Thursday, June 22nd 2023

Intel & HPE Declare Aurora Supercomputer Blade Installation Complete

What's New: The Aurora supercomputer at Argonne National Laboratory is now fully equipped with all 10,624 compute blades, boasting 63,744 Intel Data Center GPU Max Series and 21,248 Intel Xeon CPU Max Series processors. "Aurora is the first deployment of Intel's Max Series GPU, the biggest Xeon Max CPU-based system, and the largest GPU cluster in the world. We're proud to be part of this historic system and excited for the groundbreaking AI, science and engineering Aurora will enable."—Jeff McVeigh, Intel corporate vice president and general manager of the Super Compute Group

What Aurora Is: A collaboration of Intel, Hewlett Packard Enterprise (HPE) and the Department of Energy (DOE), the Aurora supercomputer is designed to unlock the potential of the three pillars of high performance computing (HPC): simulations, data analytics and artificial intelligence (AI) on an extremely large scale. The system incorporates more than 1,024 storage nodes (using DAOS, Intel's distributed asynchronous object storage), providing 220 terabytes (TB) of capacity at 31TBs of total bandwidth, and leverages the HPE Slingshot high-performance fabric. Later this year, Aurora is expected to be the world's first supercomputer to achieve a theoretical peak performance of more than 2 exaflops (an exaflop is 1018 or a billion billion operations per second) when it enters the TOP 500 list.
Aurora will harness the full power of the Intel Max Series GPU and CPU product family.
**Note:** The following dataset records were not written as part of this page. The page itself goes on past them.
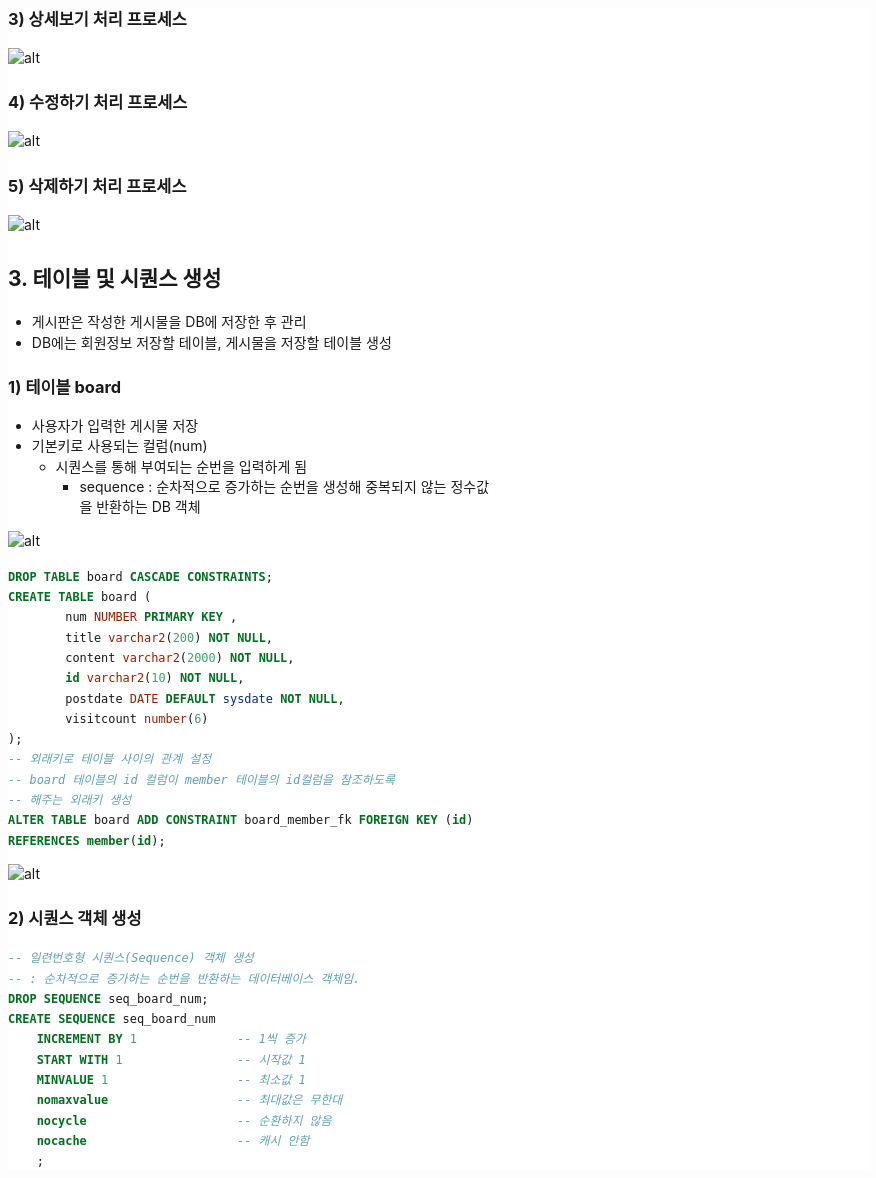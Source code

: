### 3) 상세보기 처리 프로세스 

![alt](/assets/images/post/jsp/101.png)

### 4) 수정하기 처리 프로세스

![alt](/assets/images/post/jsp/102.png)

### 5) 삭제하기 처리 프로세스

![alt](/assets/images/post/jsp/103.png)

## 3. 테이블 및 시퀀스 생성 

* 게시판은 작성한 게시물을 DB에 저장한 후 관리
* DB에는 회원정보 저장할 테이블, 게시물을 저장할 테이블 생성

### 1) 테이블 board

* 사용자가 입력한 게시물 저장
* 기본키로 사용되는 컬럼(num)
    * 시퀀스를 통해 부여되는 순번을 입력하게 됨
        * sequence : 순차적으로 증가하는 순번을 생성해 중복되지 않는 정수값  
          을 반환하는 DB 객체

![alt](/assets/images/post/jsp/94.png)

```sql
DROP TABLE board CASCADE CONSTRAINTS;
CREATE TABLE board (
		num NUMBER PRIMARY KEY ,
		title varchar2(200) NOT NULL,
		content varchar2(2000) NOT NULL,
		id varchar2(10) NOT NULL,
		postdate DATE DEFAULT sysdate NOT NULL,
		visitcount number(6)
);
-- 외래키로 테이블 사이의 관계 설정
-- board 테이블의 id 컬럼이 member 테이블의 id컬럼을 참조하도록 
-- 해주는 외래키 생성
ALTER TABLE board ADD CONSTRAINT board_member_fk FOREIGN KEY (id) 
REFERENCES member(id);
```

![alt](/assets/images/post/jsp/95.png)

### 2) 시퀀스 객체 생성

```sql
-- 일련번호형 시퀀스(Sequence) 객체 생성
-- : 순차적으로 증가하는 순번을 반환하는 데이터베이스 객체임.
DROP SEQUENCE seq_board_num;
CREATE SEQUENCE seq_board_num
	INCREMENT BY 1				-- 1씩 증가
	START WITH 1				-- 시작값 1
	MINVALUE 1					-- 최소값 1
	nomaxvalue					-- 최대값은 무한대
	nocycle						-- 순환하지 않음
	nocache						-- 캐시 안함
	;
```
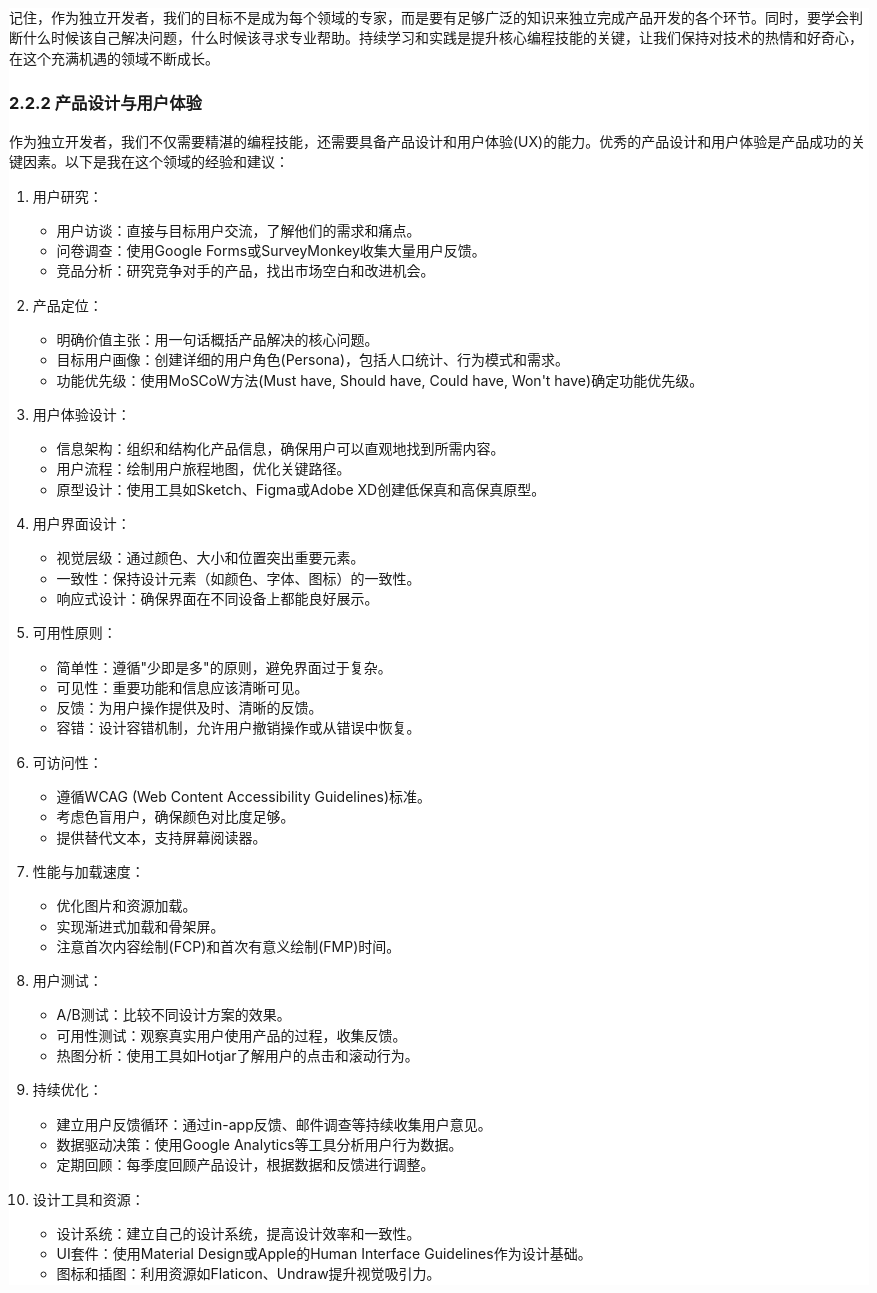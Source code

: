 记住，作为独立开发者，我们的目标不是成为每个领域的专家，而是要有足够广泛的知识来独立完成产品开发的各个环节。同时，要学会判断什么时候该自己解决问题，什么时候该寻求专业帮助。持续学习和实践是提升核心编程技能的关键，让我们保持对技术的热情和好奇心，在这个充满机遇的领域不断成长。

### 2.2.2 产品设计与用户体验

作为独立开发者，我们不仅需要精湛的编程技能，还需要具备产品设计和用户体验(UX)的能力。优秀的产品设计和用户体验是产品成功的关键因素。以下是我在这个领域的经验和建议：

1. 用户研究：
    - 用户访谈：直接与目标用户交流，了解他们的需求和痛点。
    - 问卷调查：使用Google Forms或SurveyMonkey收集大量用户反馈。
    - 竞品分析：研究竞争对手的产品，找出市场空白和改进机会。

2. 产品定位：
    - 明确价值主张：用一句话概括产品解决的核心问题。
    - 目标用户画像：创建详细的用户角色(Persona)，包括人口统计、行为模式和需求。
    - 功能优先级：使用MoSCoW方法(Must have, Should have, Could have, Won't have)确定功能优先级。

3. 用户体验设计：
    - 信息架构：组织和结构化产品信息，确保用户可以直观地找到所需内容。
    - 用户流程：绘制用户旅程地图，优化关键路径。
    - 原型设计：使用工具如Sketch、Figma或Adobe XD创建低保真和高保真原型。

4. 用户界面设计：
    - 视觉层级：通过颜色、大小和位置突出重要元素。
    - 一致性：保持设计元素（如颜色、字体、图标）的一致性。
    - 响应式设计：确保界面在不同设备上都能良好展示。

5. 可用性原则：
    - 简单性：遵循"少即是多"的原则，避免界面过于复杂。
    - 可见性：重要功能和信息应该清晰可见。
    - 反馈：为用户操作提供及时、清晰的反馈。
    - 容错：设计容错机制，允许用户撤销操作或从错误中恢复。

6. 可访问性：
    - 遵循WCAG (Web Content Accessibility Guidelines)标准。
    - 考虑色盲用户，确保颜色对比度足够。
    - 提供替代文本，支持屏幕阅读器。

7. 性能与加载速度：
    - 优化图片和资源加载。
    - 实现渐进式加载和骨架屏。
    - 注意首次内容绘制(FCP)和首次有意义绘制(FMP)时间。

8. 用户测试：
    - A/B测试：比较不同设计方案的效果。
    - 可用性测试：观察真实用户使用产品的过程，收集反馈。
    - 热图分析：使用工具如Hotjar了解用户的点击和滚动行为。

9. 持续优化：
    - 建立用户反馈循环：通过in-app反馈、邮件调查等持续收集用户意见。
    - 数据驱动决策：使用Google Analytics等工具分析用户行为数据。
    - 定期回顾：每季度回顾产品设计，根据数据和反馈进行调整。

10. 设计工具和资源：
    - 设计系统：建立自己的设计系统，提高设计效率和一致性。
    - UI套件：使用Material Design或Apple的Human Interface Guidelines作为设计基础。
    - 图标和插图：利用资源如Flaticon、Undraw提升视觉吸引力。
Designed to meet the demands of dynamic and emerging HPC and AI workloads, early results with the Max Series GPUs demonstrate leading performance on real-world science and engineering workloads, showcasing up to 2 times the performance of AMD MI250X GPUs on OpenMC, and near linear scaling up to hundreds of nodes. The Intel Xeon Max Series CPU drives a 40% performance advantage over the competition in many real-world HPC workloads, such as earth systems modeling, energy and manufacturing.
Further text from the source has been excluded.